Gift the money: Maybe you have a grandchild that is getting ready for college or just graduated. You can give them a gift by giving them the money to pay for college or buy their first house. You could even set the money up in a trust so that they can get the money at a later date.
Pay off your mortgage: If you still have a mortgage, you can consider making a large principal payment on the loan to help you pay it off faster.
Be an angel investor: Ever want to help an entrepreneur succeed? This could be your chance. If you find someone with a great idea, you can invest in the business or idea.
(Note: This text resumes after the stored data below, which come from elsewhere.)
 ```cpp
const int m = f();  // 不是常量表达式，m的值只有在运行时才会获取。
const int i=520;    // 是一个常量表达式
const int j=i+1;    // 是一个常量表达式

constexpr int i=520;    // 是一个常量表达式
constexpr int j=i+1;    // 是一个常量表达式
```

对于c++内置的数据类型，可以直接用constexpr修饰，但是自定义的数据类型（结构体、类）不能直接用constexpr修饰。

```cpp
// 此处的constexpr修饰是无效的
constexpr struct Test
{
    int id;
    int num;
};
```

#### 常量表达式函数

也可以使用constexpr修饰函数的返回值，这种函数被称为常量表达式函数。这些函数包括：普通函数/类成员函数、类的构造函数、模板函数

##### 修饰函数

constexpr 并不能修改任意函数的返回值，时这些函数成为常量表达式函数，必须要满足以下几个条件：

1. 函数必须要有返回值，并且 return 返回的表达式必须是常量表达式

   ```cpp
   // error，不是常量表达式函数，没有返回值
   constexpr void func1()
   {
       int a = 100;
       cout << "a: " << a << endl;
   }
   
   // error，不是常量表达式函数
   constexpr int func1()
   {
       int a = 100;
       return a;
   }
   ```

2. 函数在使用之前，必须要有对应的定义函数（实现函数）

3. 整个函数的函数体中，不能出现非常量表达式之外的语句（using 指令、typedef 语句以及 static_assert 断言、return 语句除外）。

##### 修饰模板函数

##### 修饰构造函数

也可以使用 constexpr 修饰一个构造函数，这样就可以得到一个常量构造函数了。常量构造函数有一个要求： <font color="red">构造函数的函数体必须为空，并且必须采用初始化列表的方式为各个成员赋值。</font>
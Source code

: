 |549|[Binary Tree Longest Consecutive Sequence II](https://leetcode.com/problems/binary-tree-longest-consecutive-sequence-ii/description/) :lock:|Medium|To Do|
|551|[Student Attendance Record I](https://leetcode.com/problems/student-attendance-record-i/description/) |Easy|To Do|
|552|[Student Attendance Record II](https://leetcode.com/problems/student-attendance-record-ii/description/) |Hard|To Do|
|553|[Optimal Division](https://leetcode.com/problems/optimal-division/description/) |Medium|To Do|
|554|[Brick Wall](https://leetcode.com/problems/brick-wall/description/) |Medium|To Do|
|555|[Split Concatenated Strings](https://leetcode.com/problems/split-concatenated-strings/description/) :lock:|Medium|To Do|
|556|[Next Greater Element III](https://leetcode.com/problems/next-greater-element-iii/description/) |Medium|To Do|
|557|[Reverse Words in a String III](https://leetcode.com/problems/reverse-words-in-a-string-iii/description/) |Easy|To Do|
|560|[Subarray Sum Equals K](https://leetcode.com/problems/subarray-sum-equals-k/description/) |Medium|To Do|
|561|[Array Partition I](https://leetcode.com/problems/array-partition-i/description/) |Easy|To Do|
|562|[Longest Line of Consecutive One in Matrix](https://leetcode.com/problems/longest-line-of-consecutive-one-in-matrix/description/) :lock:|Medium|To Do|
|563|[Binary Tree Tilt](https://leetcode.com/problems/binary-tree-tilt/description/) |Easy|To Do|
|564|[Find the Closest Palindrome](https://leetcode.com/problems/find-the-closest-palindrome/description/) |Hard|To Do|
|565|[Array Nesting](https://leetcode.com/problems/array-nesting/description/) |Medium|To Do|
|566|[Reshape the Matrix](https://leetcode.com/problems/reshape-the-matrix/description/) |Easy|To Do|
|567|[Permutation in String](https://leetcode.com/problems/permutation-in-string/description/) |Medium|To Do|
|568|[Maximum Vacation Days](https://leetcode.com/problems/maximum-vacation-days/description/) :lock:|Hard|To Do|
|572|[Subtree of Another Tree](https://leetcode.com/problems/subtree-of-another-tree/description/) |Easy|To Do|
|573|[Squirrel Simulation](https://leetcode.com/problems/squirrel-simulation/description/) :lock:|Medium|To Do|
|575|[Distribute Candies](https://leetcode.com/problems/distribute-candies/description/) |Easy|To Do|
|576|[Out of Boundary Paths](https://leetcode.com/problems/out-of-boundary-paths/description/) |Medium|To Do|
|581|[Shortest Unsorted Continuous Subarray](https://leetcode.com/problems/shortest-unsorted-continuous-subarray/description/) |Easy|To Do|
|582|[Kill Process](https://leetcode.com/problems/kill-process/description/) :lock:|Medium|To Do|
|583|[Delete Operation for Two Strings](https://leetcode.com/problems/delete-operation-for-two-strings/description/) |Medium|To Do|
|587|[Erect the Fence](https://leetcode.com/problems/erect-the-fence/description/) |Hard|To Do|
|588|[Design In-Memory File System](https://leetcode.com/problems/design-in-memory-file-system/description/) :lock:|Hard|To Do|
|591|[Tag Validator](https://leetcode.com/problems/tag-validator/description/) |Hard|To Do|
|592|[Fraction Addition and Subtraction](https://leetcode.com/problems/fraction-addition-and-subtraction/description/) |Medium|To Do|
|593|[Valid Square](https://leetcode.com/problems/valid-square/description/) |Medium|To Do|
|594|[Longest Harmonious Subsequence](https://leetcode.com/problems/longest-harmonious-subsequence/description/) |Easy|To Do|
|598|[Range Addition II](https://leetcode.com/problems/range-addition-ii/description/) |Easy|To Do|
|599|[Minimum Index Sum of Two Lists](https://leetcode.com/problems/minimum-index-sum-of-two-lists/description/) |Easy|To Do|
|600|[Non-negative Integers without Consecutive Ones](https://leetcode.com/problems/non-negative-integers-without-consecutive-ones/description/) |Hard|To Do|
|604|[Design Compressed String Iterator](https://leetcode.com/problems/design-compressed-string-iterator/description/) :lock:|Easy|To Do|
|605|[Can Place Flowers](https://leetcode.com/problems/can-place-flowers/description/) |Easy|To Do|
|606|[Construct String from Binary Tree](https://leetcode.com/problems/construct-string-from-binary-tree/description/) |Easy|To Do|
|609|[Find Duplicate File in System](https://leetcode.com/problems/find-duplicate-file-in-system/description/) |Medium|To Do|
There are even some small angel investing networks around the country that team up to invest in new startups all of the time. A quick online search will help you find any in your area. Make sure you talk with a lawyer first to be sure you aren’t just throwing money away.
Start your own business: Of course, you could skip the part about being someone else’s angel investor and be your own by investing in an idea you have. Just be sure to set some ground rules so that you are smart with how much money you put into the business or idea and when to call it quits.
In the end, having to take a required minimum distribution isn’t the end the world. As long as you get creative with how to use the money (assuming you don’t need it to live off of), you can help others or even help yourself.
Take the time to understand what is most important to you and see how a small windfall can help a cause or another person to be better off down the road.